Reproduce the following records exactly from the line containing "### Test 1: Triệu chứng rõ ràng" onward, ending with the last line and including it.

• [Data shown]
○ ○ ○ ○ ○ ○ ○

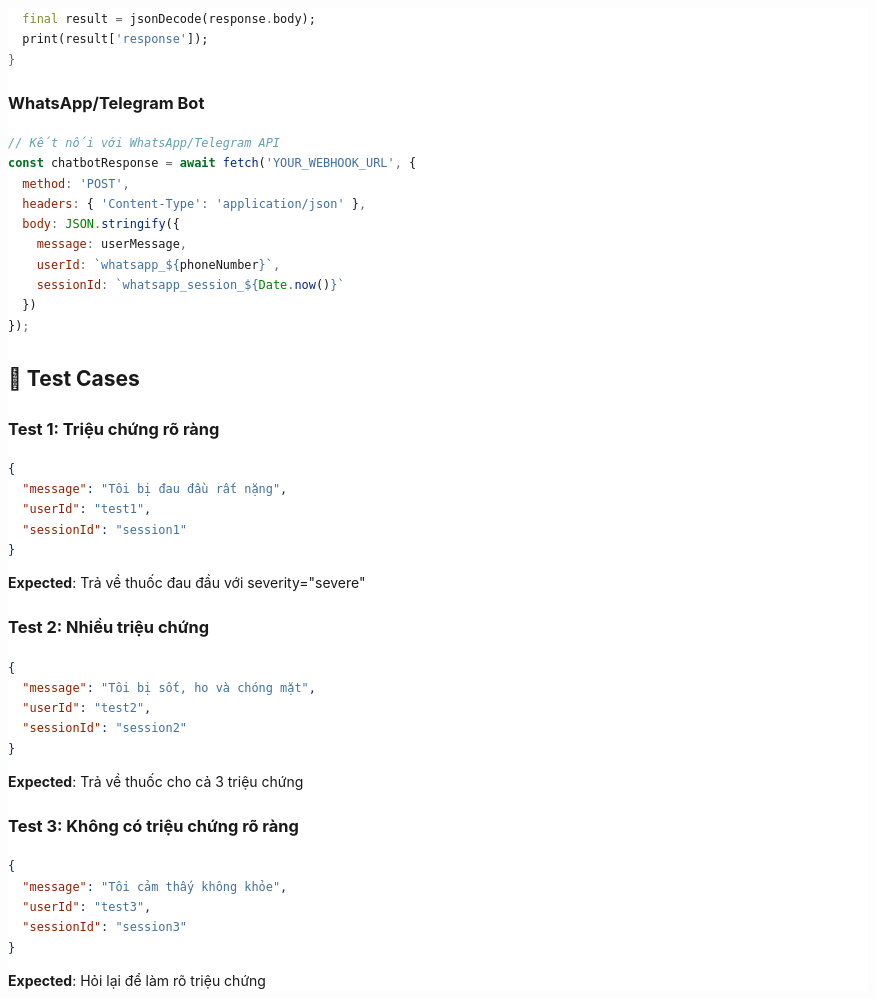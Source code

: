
 ```dart
  final result = jsonDecode(response.body);
  print(result['response']);
}
```

### **WhatsApp/Telegram Bot**
```javascript
// Kết nối với WhatsApp/Telegram API
const chatbotResponse = await fetch('YOUR_WEBHOOK_URL', {
  method: 'POST', 
  headers: { 'Content-Type': 'application/json' },
  body: JSON.stringify({
    message: userMessage,
    userId: `whatsapp_${phoneNumber}`,
    sessionId: `whatsapp_session_${Date.now()}`
  })
});
```

## 🧪 Test Cases

### Test 1: Triệu chứng rõ ràng
```json
{
  "message": "Tôi bị đau đầu rất nặng",
  "userId": "test1",
  "sessionId": "session1"
}
```
**Expected**: Trả về thuốc đau đầu với severity="severe"

### Test 2: Nhiều triệu chứng
```json
{
  "message": "Tôi bị sốt, ho và chóng mặt",
  "userId": "test2", 
  "sessionId": "session2"
}
```
**Expected**: Trả về thuốc cho cả 3 triệu chứng

### Test 3: Không có triệu chứng rõ ràng
```json
{
  "message": "Tôi cảm thấy không khỏe",
  "userId": "test3",
  "sessionId": "session3" 
}
```
**Expected**: Hỏi lại để làm rõ triệu chứng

○ ○ ○ ○ ○ ○ ○

• [Answer to this problem]
### Test 1: Triệu chứng rõ ràng
```json
{
  "message": "Tôi bị đau đầu rất nặng",
  "userId": "test1",
  "sessionId": "session1"
}
```
**Expected**: Trả về thuốc đau đầu với severity="severe"

### Test 2: Nhiều triệu chứng
```json
{
  "message": "Tôi bị sốt, ho và chóng mặt",
  "userId": "test2", 
  "sessionId": "session2"
}
```
**Expected**: Trả về thuốc cho cả 3 triệu chứng

### Test 3: Không có triệu chứng rõ ràng
```json
{
  "message": "Tôi cảm thấy không khỏe",
  "userId": "test3",
  "sessionId": "session3" 
}
```
**Expected**: Hỏi lại để làm rõ triệu chứng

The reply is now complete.